Bill Gates once said, “If you think you’re a really good programmer… read Art of Computer Programming… You should definitely send me a résumé if you can read the whole thing.”
The Art of Computer Programming (TAOCP) is a comprehensive monograph written by computer scientist Donald Knuth that covers many kinds of programming algorithms and their analysis. Knuth began the project, originally conceived as a single book with twelve chapters, in 1962.
Knuth was awarded the 1974 Turing Award " for his major contributions to the analysis of algorithms […], and in particular for his contributions to the 'art of computer programming' through his well-known books in a continuous series by this title."
American Scientist has included this work among "100 or so Books that shaped a Century of Science", referring to the twentieth century, and within the computer science community it is regarded as the first and still the best comprehensive treatment of its subject.
The book and the love
The four hardbound volumes of Donald Knuth’s “The Art of Computer Programming” — all snug in their dark purple case — send a clear message: Step aside, Muggles, because you’re in the presence of a Real Programmer. A Serious Practitioner of Computer Science.

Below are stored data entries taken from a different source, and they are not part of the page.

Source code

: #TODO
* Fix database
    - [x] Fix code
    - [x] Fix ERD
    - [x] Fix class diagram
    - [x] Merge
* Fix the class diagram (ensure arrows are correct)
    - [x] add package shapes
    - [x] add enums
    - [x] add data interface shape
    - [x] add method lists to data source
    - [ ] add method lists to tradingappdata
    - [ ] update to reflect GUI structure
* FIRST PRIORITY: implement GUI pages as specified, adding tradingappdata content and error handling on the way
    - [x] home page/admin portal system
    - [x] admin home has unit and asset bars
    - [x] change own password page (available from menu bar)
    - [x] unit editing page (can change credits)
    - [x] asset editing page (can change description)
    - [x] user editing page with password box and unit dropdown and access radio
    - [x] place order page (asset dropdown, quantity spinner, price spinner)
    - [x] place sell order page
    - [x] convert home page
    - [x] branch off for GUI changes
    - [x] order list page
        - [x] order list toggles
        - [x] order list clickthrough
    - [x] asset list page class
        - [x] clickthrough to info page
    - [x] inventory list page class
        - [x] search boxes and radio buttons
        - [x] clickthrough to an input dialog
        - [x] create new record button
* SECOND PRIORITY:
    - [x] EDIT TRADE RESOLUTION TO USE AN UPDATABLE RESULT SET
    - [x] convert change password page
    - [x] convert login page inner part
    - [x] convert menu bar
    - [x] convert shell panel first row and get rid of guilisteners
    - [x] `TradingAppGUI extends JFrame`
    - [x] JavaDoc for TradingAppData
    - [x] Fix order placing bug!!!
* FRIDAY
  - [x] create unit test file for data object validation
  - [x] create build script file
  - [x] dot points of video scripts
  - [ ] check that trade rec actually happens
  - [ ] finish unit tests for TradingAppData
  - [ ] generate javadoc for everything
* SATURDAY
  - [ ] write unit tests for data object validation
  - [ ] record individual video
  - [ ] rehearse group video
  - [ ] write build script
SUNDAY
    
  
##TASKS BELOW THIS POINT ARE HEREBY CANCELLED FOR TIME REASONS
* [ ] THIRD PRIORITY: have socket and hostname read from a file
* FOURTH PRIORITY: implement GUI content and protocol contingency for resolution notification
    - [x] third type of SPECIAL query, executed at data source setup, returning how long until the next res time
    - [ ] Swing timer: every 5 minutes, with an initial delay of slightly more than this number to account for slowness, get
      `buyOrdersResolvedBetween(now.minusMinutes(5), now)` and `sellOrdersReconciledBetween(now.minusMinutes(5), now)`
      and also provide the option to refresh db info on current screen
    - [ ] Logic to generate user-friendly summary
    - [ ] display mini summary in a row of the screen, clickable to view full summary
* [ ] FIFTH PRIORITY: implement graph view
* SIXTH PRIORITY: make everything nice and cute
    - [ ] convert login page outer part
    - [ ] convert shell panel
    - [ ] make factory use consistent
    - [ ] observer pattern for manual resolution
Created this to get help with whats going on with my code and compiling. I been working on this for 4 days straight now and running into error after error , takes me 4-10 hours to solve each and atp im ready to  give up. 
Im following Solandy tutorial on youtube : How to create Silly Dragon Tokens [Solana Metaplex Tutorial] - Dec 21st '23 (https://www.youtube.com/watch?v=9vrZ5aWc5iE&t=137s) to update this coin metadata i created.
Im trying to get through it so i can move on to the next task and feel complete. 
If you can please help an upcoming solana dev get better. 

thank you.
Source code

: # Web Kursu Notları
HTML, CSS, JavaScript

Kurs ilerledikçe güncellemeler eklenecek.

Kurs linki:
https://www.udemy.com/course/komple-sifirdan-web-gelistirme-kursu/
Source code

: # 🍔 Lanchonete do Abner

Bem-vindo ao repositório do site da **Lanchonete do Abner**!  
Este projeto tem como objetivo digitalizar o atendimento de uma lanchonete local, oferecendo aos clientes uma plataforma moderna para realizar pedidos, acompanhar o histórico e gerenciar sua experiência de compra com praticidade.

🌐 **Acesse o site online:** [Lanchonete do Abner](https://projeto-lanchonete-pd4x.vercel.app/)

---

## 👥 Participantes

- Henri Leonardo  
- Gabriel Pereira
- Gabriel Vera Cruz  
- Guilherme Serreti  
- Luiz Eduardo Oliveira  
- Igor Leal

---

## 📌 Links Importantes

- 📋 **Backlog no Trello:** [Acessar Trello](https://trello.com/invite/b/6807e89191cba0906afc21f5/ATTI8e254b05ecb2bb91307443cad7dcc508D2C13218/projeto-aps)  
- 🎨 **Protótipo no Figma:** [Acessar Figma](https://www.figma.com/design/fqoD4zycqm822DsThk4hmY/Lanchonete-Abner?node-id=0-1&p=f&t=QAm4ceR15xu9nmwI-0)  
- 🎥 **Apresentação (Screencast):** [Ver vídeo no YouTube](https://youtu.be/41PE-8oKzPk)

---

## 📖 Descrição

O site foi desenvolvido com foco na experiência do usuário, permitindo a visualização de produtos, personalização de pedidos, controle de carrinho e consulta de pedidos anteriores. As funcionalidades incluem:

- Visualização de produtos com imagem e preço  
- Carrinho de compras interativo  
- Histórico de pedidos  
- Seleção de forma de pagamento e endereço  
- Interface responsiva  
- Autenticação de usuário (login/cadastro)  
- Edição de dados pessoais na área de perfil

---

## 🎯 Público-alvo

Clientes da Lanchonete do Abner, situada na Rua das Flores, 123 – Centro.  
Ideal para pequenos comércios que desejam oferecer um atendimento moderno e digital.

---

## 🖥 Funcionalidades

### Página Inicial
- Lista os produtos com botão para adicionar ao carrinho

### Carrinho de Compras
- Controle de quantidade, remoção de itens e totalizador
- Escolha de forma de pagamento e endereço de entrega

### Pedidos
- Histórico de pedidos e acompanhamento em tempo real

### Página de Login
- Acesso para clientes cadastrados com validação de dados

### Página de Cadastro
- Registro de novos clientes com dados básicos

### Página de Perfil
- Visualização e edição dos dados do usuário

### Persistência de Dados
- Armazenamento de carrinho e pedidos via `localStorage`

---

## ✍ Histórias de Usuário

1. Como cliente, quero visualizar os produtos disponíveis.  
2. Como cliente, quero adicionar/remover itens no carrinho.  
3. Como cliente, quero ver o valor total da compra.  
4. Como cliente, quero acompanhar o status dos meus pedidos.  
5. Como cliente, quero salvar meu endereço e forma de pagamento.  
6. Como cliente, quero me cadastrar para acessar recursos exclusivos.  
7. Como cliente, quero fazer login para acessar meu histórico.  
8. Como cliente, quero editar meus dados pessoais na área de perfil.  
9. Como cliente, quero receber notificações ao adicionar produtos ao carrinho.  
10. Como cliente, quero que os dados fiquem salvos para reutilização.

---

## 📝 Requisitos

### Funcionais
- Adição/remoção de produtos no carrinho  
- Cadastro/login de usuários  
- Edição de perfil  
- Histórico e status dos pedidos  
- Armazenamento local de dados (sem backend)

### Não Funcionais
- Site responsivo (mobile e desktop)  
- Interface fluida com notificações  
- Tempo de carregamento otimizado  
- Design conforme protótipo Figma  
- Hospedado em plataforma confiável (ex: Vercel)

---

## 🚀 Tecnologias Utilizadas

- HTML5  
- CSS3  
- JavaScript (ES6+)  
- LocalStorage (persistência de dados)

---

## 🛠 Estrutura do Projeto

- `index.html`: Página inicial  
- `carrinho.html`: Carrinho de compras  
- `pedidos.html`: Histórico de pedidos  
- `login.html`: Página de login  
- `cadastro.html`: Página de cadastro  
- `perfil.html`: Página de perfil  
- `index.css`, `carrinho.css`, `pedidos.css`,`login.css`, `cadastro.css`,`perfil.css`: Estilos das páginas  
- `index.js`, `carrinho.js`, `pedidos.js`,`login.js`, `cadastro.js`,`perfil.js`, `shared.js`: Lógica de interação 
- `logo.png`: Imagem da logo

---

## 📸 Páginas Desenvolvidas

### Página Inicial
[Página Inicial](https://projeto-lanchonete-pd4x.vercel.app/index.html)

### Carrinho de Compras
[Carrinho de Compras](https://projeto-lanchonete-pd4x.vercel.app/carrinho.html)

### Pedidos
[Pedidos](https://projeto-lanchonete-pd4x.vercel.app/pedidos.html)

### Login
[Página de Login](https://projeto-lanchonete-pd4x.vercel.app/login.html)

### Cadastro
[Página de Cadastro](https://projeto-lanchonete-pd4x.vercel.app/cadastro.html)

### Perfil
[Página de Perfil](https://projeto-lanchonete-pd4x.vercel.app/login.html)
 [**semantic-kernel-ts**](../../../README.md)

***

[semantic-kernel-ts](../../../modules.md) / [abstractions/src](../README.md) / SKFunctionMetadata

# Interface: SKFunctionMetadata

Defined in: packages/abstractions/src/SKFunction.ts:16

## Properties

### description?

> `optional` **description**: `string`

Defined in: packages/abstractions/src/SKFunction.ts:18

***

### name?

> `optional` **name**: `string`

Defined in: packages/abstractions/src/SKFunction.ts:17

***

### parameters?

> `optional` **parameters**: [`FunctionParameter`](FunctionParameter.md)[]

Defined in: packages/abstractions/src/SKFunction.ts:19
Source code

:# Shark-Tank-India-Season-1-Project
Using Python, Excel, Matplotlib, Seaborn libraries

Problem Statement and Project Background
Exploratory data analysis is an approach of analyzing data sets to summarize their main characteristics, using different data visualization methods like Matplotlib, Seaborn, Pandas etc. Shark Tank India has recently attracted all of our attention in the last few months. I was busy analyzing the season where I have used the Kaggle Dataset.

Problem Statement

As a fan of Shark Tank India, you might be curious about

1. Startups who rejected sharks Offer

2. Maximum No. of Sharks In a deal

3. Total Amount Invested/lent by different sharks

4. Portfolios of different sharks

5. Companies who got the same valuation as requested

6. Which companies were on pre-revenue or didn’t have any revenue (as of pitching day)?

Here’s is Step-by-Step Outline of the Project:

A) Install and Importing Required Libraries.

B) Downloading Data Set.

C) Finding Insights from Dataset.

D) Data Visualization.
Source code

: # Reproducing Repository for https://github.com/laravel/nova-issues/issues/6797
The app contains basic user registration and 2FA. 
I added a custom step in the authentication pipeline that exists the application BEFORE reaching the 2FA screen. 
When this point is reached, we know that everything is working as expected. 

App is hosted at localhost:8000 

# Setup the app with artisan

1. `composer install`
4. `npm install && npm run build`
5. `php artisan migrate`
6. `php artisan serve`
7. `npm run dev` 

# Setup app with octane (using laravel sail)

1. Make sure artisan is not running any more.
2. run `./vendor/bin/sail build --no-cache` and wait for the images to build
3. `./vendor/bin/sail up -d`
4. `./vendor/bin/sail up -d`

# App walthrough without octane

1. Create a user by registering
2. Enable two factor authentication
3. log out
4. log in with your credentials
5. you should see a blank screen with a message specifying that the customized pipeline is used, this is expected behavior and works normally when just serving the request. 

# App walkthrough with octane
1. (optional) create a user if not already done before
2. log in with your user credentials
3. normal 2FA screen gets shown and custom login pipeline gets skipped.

Knuth’s books are epic, and he is truly a master of the fundamentals of computer programming, its origins in mathematics, and the intersection of the two fields.
So much respect. 🙏
Such is Knuth’s love of computers, that the entire series is dedicated to one: the IBM 650 mainframe that was popular in the 1950s. It was the first “mass-produced” computer and it cost a few hundred thousand in today's dollars.
To be excited about computers in the 1950s was to be excited about applied math.
The early IBM 650 had basic math operations and control structures, and it was built around decimal math, not binary.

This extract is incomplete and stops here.